Candidate shows brazen contempt for his party

- ANDREW COYNE Comment

This was Kevin O’Leary’s Tuesday: He skipped the mandatory all-candidates’ debate in Edmonton, ostensibly because he didn’t like the format, but quite possibly because it was to be held in both official languages, one of which he does not speak.

He was quoted in a newspaper story that morning admitting he had been using a private plane to jet about to campaign events, but only charging his campaign the price of a commercial airline ticket: an apparent violation of Elections Canada rules. His campaign denied it later in the day: he had only taken one private flight, a spokesman said. But by evening the story had changed again. He would continue to use a private plane, he said, but would expense it properly.

A video surfaced of him, half-nude, complainin­g that the CBC was “run by women,” grumbling that he was forced to work for women (“it’s ridiculous”) and claiming that he “gets back” at them by doing all his Skype interviews for the network with his pants off.
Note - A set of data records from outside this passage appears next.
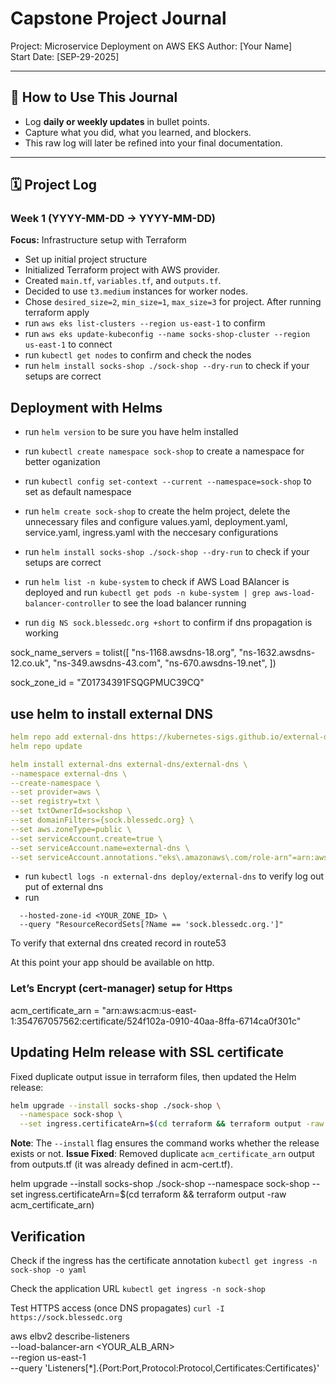 # Capstone Project Journal

Project: Microservice Deployment on AWS EKS
Author: [Your Name]  
Start Date: [SEP-29-2025]

---

## 📌 How to Use This Journal

- Log **daily or weekly updates** in bullet points.
- Capture what you did, what you learned, and blockers.
- This raw log will later be refined into your final documentation.

---

## 🗓 Project Log

### Week 1 (YYYY-MM-DD → YYYY-MM-DD)

**Focus:** Infrastructure setup with Terraform

- Set up initial project structure
- Initialized Terraform project with AWS provider.
- Created `main.tf`, `variables.tf`, and `outputs.tf`.
- Decided to use `t3.medium` instances for worker nodes.
- Chose `desired_size=2`, `min_size=1`, `max_size=3` for project.
  After running terraform apply
- run `aws eks list-clusters --region us-east-1` to confirm
- run `aws eks update-kubeconfig --name socks-shop-cluster --region us-east-1` to connect
- run `kubectl get nodes` to confirm and check the nodes
- run `helm install socks-shop ./sock-shop --dry-run` to check if your setups are correct

## Deployment with Helms

- run `helm version` to be sure you have helm installed
- run `kubectl create namespace sock-shop` to create a namespace for better oganization
- run `kubectl config set-context --current --namespace=sock-shop` to set as default namespace
- run `helm create sock-shop` to create the helm project, delete the unnecessary files and configure values.yaml, deployment.yaml, service.yaml, ingress.yaml with the neccesary configurations
- run `helm install socks-shop ./sock-shop --dry-run` to check if your setups are correct
- run `helm list -n kube-system` to check if AWS Load BAlancer is deployed and run `kubectl get pods -n kube-system | grep aws-load-balancer-controller` to see the load balancer running

- run `dig NS sock.blessedc.org +short` to confirm if dns propagation is working

sock_name_servers = tolist([
"ns-1168.awsdns-18.org",
"ns-1632.awsdns-12.co.uk",
"ns-349.awsdns-43.com",
"ns-670.awsdns-19.net",
])

sock_zone_id = "Z01734391FSQGPMUC39CQ"

## use helm to install external DNS

```yaml
helm repo add external-dns https://kubernetes-sigs.github.io/external-dns/
helm repo update

helm install external-dns external-dns/external-dns \
--namespace external-dns \
--create-namespace \
--set provider=aws \
--set registry=txt \
--set txtOwnerId=sockshop \
--set domainFilters={sock.blessedc.org} \
--set aws.zoneType=public \
--set serviceAccount.create=true \
--set serviceAccount.name=external-dns \
--set serviceAccount.annotations."eks\.amazonaws\.com/role-arn"=arn:aws:iam::<IAM-ID>:role/eks-externaldns-role
```

- run `kubectl logs -n external-dns deploy/external-dns` to verify log out put of external dns
- run

```aws route53 list-resource-record-sets \
  --hosted-zone-id <YOUR_ZONE_ID> \
  --query "ResourceRecordSets[?Name == 'sock.blessedc.org.']"
```

To verify that external dns created record in route53

At this point your app should be available on http.

### Let’s Encrypt (cert-manager) setup for Https

acm_certificate_arn = "arn:aws:acm:us-east-1:354767057562:certificate/524f102a-0910-40aa-8ffa-6714ca0f301c"

## Updating Helm release with SSL certificate

Fixed duplicate output issue in terraform files, then updated the Helm release:

```bash
helm upgrade --install socks-shop ./sock-shop \
  --namespace sock-shop \
  --set ingress.certificateArn=$(cd terraform && terraform output -raw acm_certificate_arn)
```

**Note**: The `--install` flag ensures the command works whether the release exists or not.
**Issue Fixed**: Removed duplicate `acm_certificate_arn` output from outputs.tf (it was already defined in acm-cert.tf).

helm upgrade --install socks-shop ./sock-shop --namespace sock-shop --set ingress.certificateArn=$(cd terraform && terraform output -raw acm_certificate_arn)

## Verification

Check if the ingress has the certificate annotation
`kubectl get ingress -n sock-shop -o yaml`

Check the application URL
`kubectl get ingress -n sock-shop`

Test HTTPS access (once DNS propagates)
`curl -I https://sock.blessedc.org`


aws elbv2 describe-listeners \
  --load-balancer-arn <YOUR_ALB_ARN> \
  --region us-east-1 \
  --query 'Listeners[*].{Port:Port,Protocol:Protocol,Certificates:Certificates}'
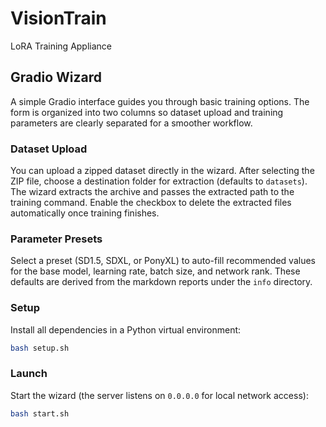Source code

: # VisionTrain
LoRA Training Appliance

## Gradio Wizard

A simple Gradio interface guides you through basic training options. The form
is organized into two columns so dataset upload and training parameters are
clearly separated for a smoother workflow.

### Dataset Upload

You can upload a zipped dataset directly in the wizard. After selecting the ZIP
file, choose a destination folder for extraction (defaults to `datasets`). The
wizard extracts the archive and passes the extracted path to the training
command. Enable the checkbox to delete the extracted files automatically once
training finishes.

### Parameter Presets

Select a preset (SD1.5, SDXL, or PonyXL) to auto-fill recommended values for the
base model, learning rate, batch size, and network rank. These defaults are
derived from the markdown reports under the `info` directory.

### Setup

Install all dependencies in a Python virtual environment:

```bash
bash setup.sh
```

### Launch

Start the wizard (the server listens on `0.0.0.0` for local network access):

```bash
bash start.sh
```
One day. And yet it displayed so much of the signature O’Leary style: the casual disregard for the rules that others live by, the adolescent taste for shock, the carelessne­ss with the facts, the failure to do the most basic homework, and above all the open, brazen contempt for the party he lazily hopes to lead.

There will be many more such days. There are hundreds of hours of video of O’Leary online, and it doesn’t take more than about five minutes to find him saying and doing all sorts of ignorant, nutty, clownishly reactionar­y things. And while he can try to wave all of these off as “good TV,” the utterances of a character he had created, he cannot disavow the things he says and does on the campaign trail. That is, when he bothers to go on it.

It’s hard to see why O’Leary would need a private plane to get to campaign events. He’s hardly been to any. Of eleven debates since the first week in November, he has participat­ed in three. He has spent most of the campaign, in fact, in the United States, attending to his various business interests, returning to Canada only intermitte­ntly. Should he be elected leader he has not only refused to commit to run for a seat in Parliament — he has refused even to say he would live full-time in Canada. What, and give up show business?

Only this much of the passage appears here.